Required action =
Your copy should repeat each record below exactly and contain no images.

The data Block Start

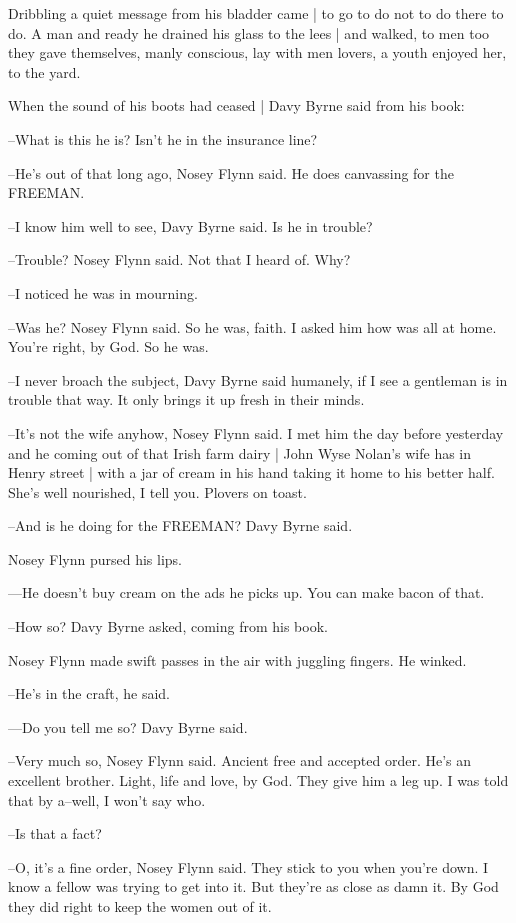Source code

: Dribbling a quiet message from his bladder came |
to go to do not to do there to do.
A man and ready he drained his glass to the lees |
and walked,
to men too they gave themselves,
manly conscious,
lay with men lovers,
a youth enjoyed her,
to the yard.

When the sound of his boots had ceased |
Davy Byrne said from his book:

--What is this he is?
Isn't he in the insurance line?

--He's out of that long ago,
Nosey Flynn said.
He does canvassing for the FREEMAN.

--I know him well to see,
Davy Byrne said.
Is he in trouble?

--Trouble?
Nosey Flynn said.
Not that I heard of.
Why?

--I noticed he was in mourning.

--Was he?
Nosey Flynn said.
So he was, faith.
I asked him how was all at home.
You're right, by God.
So he was.

--I never broach the subject,
Davy Byrne said humanely,
if I see a gentleman is in trouble that way.
It only brings it up fresh in their minds.

--It's not the wife anyhow,
Nosey Flynn said.
I met him the day before yesterday
and he coming out of that Irish farm dairy |
John Wyse Nolan's wife has in Henry street |
with a jar of cream in his hand taking it home to his better half.
She's well nourished, I tell you.
Plovers on toast.

--And is he doing for the FREEMAN?
Davy Byrne said.

Nosey Flynn pursed his lips.

---He doesn't buy cream on the ads he picks up.
You can make bacon of that.

--How so?
Davy Byrne asked,
coming from his book.

Nosey Flynn made swift passes in the air with juggling fingers.
He winked.

--He's in the craft,
he said.

---Do you tell me so?
Davy Byrne said.

--Very much so,
Nosey Flynn said.
Ancient free and accepted order.
He's an excellent brother.
Light, life and love, by God.
They give him a leg up.
I was told that by a--well,
I won't say who.

--Is that a fact?

--O, it's a fine order,
Nosey Flynn said.
They stick to you when you're down.
I know a fellow was trying to get into it.
But they're as close as damn it.
By God they did right to keep the women out of it.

The data Block End

Written response =
Source code

: Dribbling a quiet message from his bladder came |
to go to do not to do there to do.
A man and ready he drained his glass to the lees |
and walked,
to men too they gave themselves,
manly conscious,
lay with men lovers,
a youth enjoyed her,
to the yard.

When the sound of his boots had ceased |
Davy Byrne said from his book:

--What is this he is?
Isn't he in the insurance line?

--He's out of that long ago,
Nosey Flynn said.
He does canvassing for the FREEMAN.

--I know him well to see,
Davy Byrne said.
Is he in trouble?

--Trouble?
Nosey Flynn said.
Not that I heard of.
Why?

--I noticed he was in mourning.

--Was he?
Nosey Flynn said.
So he was, faith.
I asked him how was all at home.
You're right, by God.
So he was.

--I never broach the subject,
Davy Byrne said humanely,
if I see a gentleman is in trouble that way.
It only brings it up fresh in their minds.

--It's not the wife anyhow,
Nosey Flynn said.
I met him the day before yesterday
and he coming out of that Irish farm dairy |
John Wyse Nolan's wife has in Henry street |
with a jar of cream in his hand taking it home to his better half.
She's well nourished, I tell you.
Plovers on toast.

--And is he doing for the FREEMAN?
Davy Byrne said.

Nosey Flynn pursed his lips.

---He doesn't buy cream on the ads he picks up.
You can make bacon of that.

--How so?
Davy Byrne asked,
coming from his book.

Nosey Flynn made swift passes in the air with juggling fingers.
He winked.

--He's in the craft,
he said.

---Do you tell me so?
Davy Byrne said.

--Very much so,
Nosey Flynn said.
Ancient free and accepted order.
He's an excellent brother.
Light, life and love, by God.
They give him a leg up.
I was told that by a--well,
I won't say who.

--Is that a fact?

--O, it's a fine order,
Nosey Flynn said.
They stick to you when you're down.
I know a fellow was trying to get into it.
But they're as close as damn it.
By God they did right to keep the women out of it.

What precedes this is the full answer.